Leonard Casey

Personal information
- Full name: Leonard Francis Casey
- Born: 7 May 1888 Dunedin, New Zealand
- Died: 8 October 1964 (aged 76) Christchurch, New Zealand
- Batting: Right-handed
- Bowling: Right-arm fast-medium
- Role: Bowler

Domestic team information
- 1920/21–1922/23: Otago

Career statistics
| Competition | First-class |
| Matches | 6 |
| Runs scored | 91 |
| Batting average | 10.11 |
| 100s/50s | 0/0 |
| Top score | 25* |
| Balls bowled | 916 |
| Wickets | 16 |
| Bowling average | 28.12 |
| 5 wickets in innings | 0 |
| 10 wickets in match | 0 |
| Best bowling | 4/51 |
| Catches/stumpings | 6/– |
- Source: CricInfo, 27 February 2024

= Leonard Casey =

New Zealand cricketer

Leonard Francis Casey (7 May 1888 – 8 October 1964) was a New Zealand cricketer who played six matches of first-class cricket for Otago between the 1920–21 and 1922–23 seasons.

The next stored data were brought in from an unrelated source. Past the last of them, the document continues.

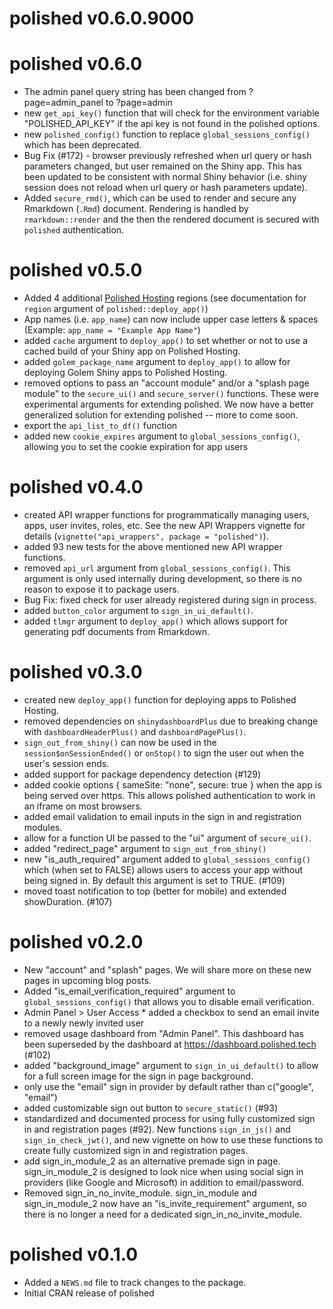 
# polished v0.6.0.9000

# polished v0.6.0

* The admin panel query string has been changed from ?page=admin_panel to ?page=admin
* new `get_api_key()` function that will check for the environment variable "POLISHED_API_KEY"
if the api key is not found in the polished options.
* new `polished_config()` function to replace `global_sessions_config()` which has been 
deprecated.
* Bug Fix (#172) - browser previously refreshed when url query or hash parameters changed, but user remained on the Shiny app.  This has been updated to be consistent with normal Shiny behavior (i.e. shiny session does not reload when url query or hash parameters update).
* Added `secure_rmd()`, which can be used to render and secure any Rmarkdown (`.Rmd`) document. Rendering is handled by `rmarkdown::render` and the then the rendered document is secured with `polished` authentication.

# polished v0.5.0

* Added 4 additional [Polished Hosting](https://polished.tech/docs/04-hosting-deploy-app) regions (see documentation for `region` argument of `polished::deploy_app()`)
* App names (i.e. `app_name`) can now include upper case letters & spaces (Example: `app_name = "Example App Name"`)
* added `cache` argument to `deploy_app()` to set whether or not to use a cached build of your Shiny
app on Polished Hosting.
* added `golem_package_name` argument to `deploy_app()` to allow for deploying Golem Shiny apps
to Polished Hosting.
* removed options to pass an "account module" and/or a "splash page module" to the `secure_ui()` and
`secure_server()` functions.  These were experimental arguments for extending polished. We now have a better generalized solution for extending polished -- more to come soon.
* export the `api_list_to_df()` function
* added new `cookie_expires` argument to `global_sessions_config()`, allowing you to set the cookie expiration for app users

# polished v0.4.0

* created API wrapper functions for programmatically managing users, apps, user invites,
roles, etc.  See the new API Wrappers vignette for details (`vignette("api_wrappers", package = "polished")`).
* added 93 new tests for the above mentioned new API wrapper functions.
* removed `api_url` argument from `global_sessions_config()`.  This argument is only used
internally during development, so there is no reason to expose it to package users.
* Bug Fix: fixed check for user already registered during sign in process.
* added `button_color` argument to `sign_in_ui_default()`.
* added `tlmgr` argument to `deploy_app()` which allows support for generating pdf documents from 
Rmarkdown.

# polished v0.3.0

* created new `deploy_app()` function for deploying apps to Polished Hosting.
* removed dependencies on `shinydashboardPlus` due to breaking change with `dashboardHeaderPlus()` and `dashboardPagePlus()`.
* `sign_out_from_shiny()` can now be used in the `session$onSessionEnded()` or `onStop()` to sign the user
out when the user's session ends.
* added support for package dependency detection (#129)
* added cookie options { sameSite: "none", secure: true } when the app is being served over https.  This allows polished authentication to work in an iframe on most browsers.
* added email validation to email inputs in the sign in and registration modules. 
* allow for a function UI be passed to the "ui" argument of `secure_ui()`.
* added "redirect_page" argument to `sign_out_from_shiny()`
* new "is_auth_required" argument added to `global_sessions_config()` which (when set to FALSE) allows users to access your app without being signed in.  By default this argument is set to TRUE. (#109)
* moved toast notification to top (better for mobile) and extended showDuration. (#107)

# polished v0.2.0

* New "account" and "splash" pages.  We will share more on these new pages in upcoming blog posts. 
* Added "is_email_verification_required" argument to `global_sessions_config()` that allows you to disable email verification.
* Admin Panel > User Access * added a checkbox to send an email invite to a newly newly invited user 
* removed usage dashboard from "Admin Panel".  This dashboard has been superseded by the dashboard at
https://dashboard.polished.tech (#102)
* added "background_image" argument to `sign_in_ui_default()` to allow for a full screen image for the sign in page background. 
* only use the "email" sign in provider by default rather than c("google", "email")
* added customizable sign out button to `secure_static()` (#93)
* standardized and documented process for using fully customized sign in and registration pages (#92).  New functions `sign_in_js()` and `sign_in_check_jwt()`, and new vignette on how to use these functions to create fully customized sign in and registration pages.
* add sign_in_module_2 as an alternative premade sign in page.  sign_in_module_2 is designed to look nice when using social sign in
providers (like Google and Microsoft) in addition to email/password.
* Removed sign_in_no_invite_module.  sign_in_module and sign_in_module_2 now have an "is_invite_requirement" argument, so there is no longer a need for a dedicated sign_in_no_invite_module.


# polished v0.1.0

* Added a `NEWS.md` file to track changes to the package.
* Initial CRAN release of polished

Casey was born at Dunedin in 1888. A right-arm fast-medium bowler, his best first-class figures were 4 for 51 against Auckland in the Plunket Shield in 1921–22.

Casey worked for 41 years for the New Zealand Government Life Insurance Department. He managed the department's branches in Greymouth and Hamilton before being appointed to manage the Christchurch branch in 1941. He retired in 1947. He died at home in Riccarton, Christchurch, in 1964. He and his wife had three children.